# [Exercise aim]
Word for word, set down every line of the entries below from the line with "small-gain condition is" to the line with "Correction: TSE provides", including both, and no other line.

# [Available data]
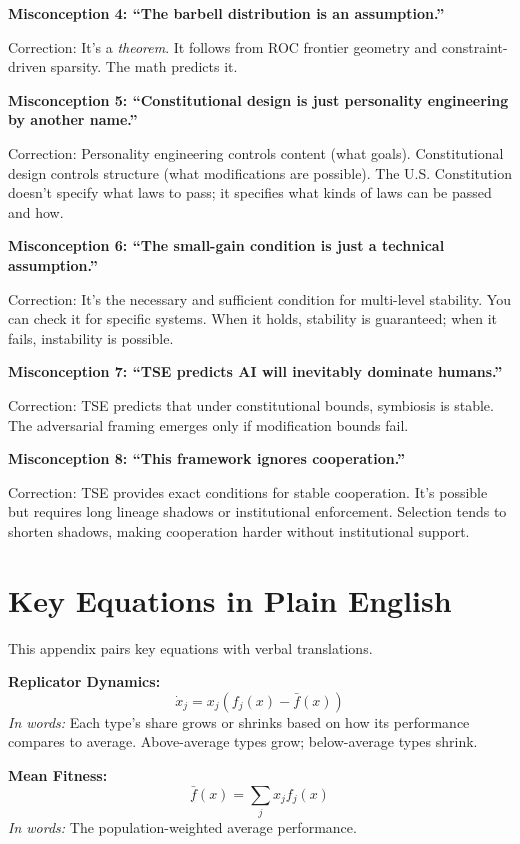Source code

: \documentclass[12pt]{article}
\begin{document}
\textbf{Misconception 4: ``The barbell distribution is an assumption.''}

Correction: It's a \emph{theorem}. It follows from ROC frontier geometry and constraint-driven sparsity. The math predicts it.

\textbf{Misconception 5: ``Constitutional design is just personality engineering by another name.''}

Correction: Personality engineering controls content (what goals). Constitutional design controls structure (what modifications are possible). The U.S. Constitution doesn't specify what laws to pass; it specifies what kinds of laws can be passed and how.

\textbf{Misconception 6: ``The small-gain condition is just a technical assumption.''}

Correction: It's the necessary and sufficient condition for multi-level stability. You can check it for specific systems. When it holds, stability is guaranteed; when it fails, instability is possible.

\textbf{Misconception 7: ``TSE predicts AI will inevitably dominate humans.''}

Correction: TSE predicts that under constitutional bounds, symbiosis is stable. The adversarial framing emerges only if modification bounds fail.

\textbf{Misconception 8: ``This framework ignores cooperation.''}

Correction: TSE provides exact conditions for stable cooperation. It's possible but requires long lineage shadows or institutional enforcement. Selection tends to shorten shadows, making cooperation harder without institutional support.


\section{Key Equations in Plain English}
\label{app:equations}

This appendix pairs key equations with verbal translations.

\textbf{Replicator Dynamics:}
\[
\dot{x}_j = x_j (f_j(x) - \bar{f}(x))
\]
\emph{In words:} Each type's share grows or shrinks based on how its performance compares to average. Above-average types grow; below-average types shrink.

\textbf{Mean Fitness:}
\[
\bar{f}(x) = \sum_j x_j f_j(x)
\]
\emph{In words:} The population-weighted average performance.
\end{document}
--
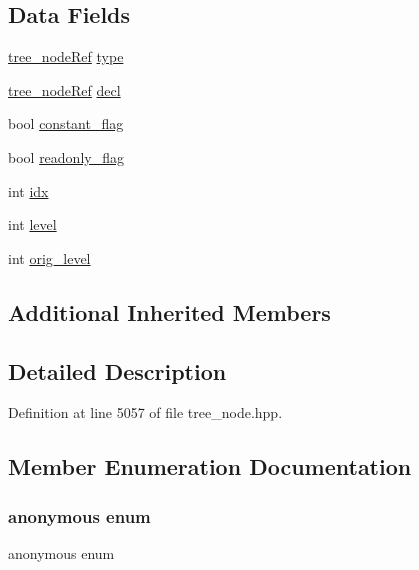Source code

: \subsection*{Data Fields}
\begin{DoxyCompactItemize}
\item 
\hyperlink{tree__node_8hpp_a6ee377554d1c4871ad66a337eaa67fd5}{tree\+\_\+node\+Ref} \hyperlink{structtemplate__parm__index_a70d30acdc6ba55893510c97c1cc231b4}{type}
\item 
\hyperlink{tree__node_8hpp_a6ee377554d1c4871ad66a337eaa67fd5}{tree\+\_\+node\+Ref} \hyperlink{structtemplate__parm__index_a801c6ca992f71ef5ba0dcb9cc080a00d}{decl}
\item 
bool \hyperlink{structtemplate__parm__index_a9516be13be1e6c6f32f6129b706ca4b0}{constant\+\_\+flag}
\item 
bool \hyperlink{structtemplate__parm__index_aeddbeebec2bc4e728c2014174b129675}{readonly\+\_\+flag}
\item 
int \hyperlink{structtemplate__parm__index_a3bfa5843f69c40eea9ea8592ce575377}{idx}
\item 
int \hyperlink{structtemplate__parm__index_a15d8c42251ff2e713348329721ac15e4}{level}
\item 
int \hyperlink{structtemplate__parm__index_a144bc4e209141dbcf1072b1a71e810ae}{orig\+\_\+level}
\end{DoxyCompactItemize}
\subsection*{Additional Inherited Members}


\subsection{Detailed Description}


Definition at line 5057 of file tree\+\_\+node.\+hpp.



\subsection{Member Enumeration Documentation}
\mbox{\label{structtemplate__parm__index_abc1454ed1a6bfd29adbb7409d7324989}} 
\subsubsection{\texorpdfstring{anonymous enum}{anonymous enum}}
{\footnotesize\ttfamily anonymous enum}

# [Final answer]
\textbf{Misconception 6: ``The small-gain condition is just a technical assumption.''}

Correction: It's the necessary and sufficient condition for multi-level stability. You can check it for specific systems. When it holds, stability is guaranteed; when it fails, instability is possible.

\textbf{Misconception 7: ``TSE predicts AI will inevitably dominate humans.''}

Correction: TSE predicts that under constitutional bounds, symbiosis is stable. The adversarial framing emerges only if modification bounds fail.

\textbf{Misconception 8: ``This framework ignores cooperation.''}

Correction: TSE provides exact conditions for stable cooperation. It's possible but requires long lineage shadows or institutional enforcement. Selection tends to shorten shadows, making cooperation harder without institutional support.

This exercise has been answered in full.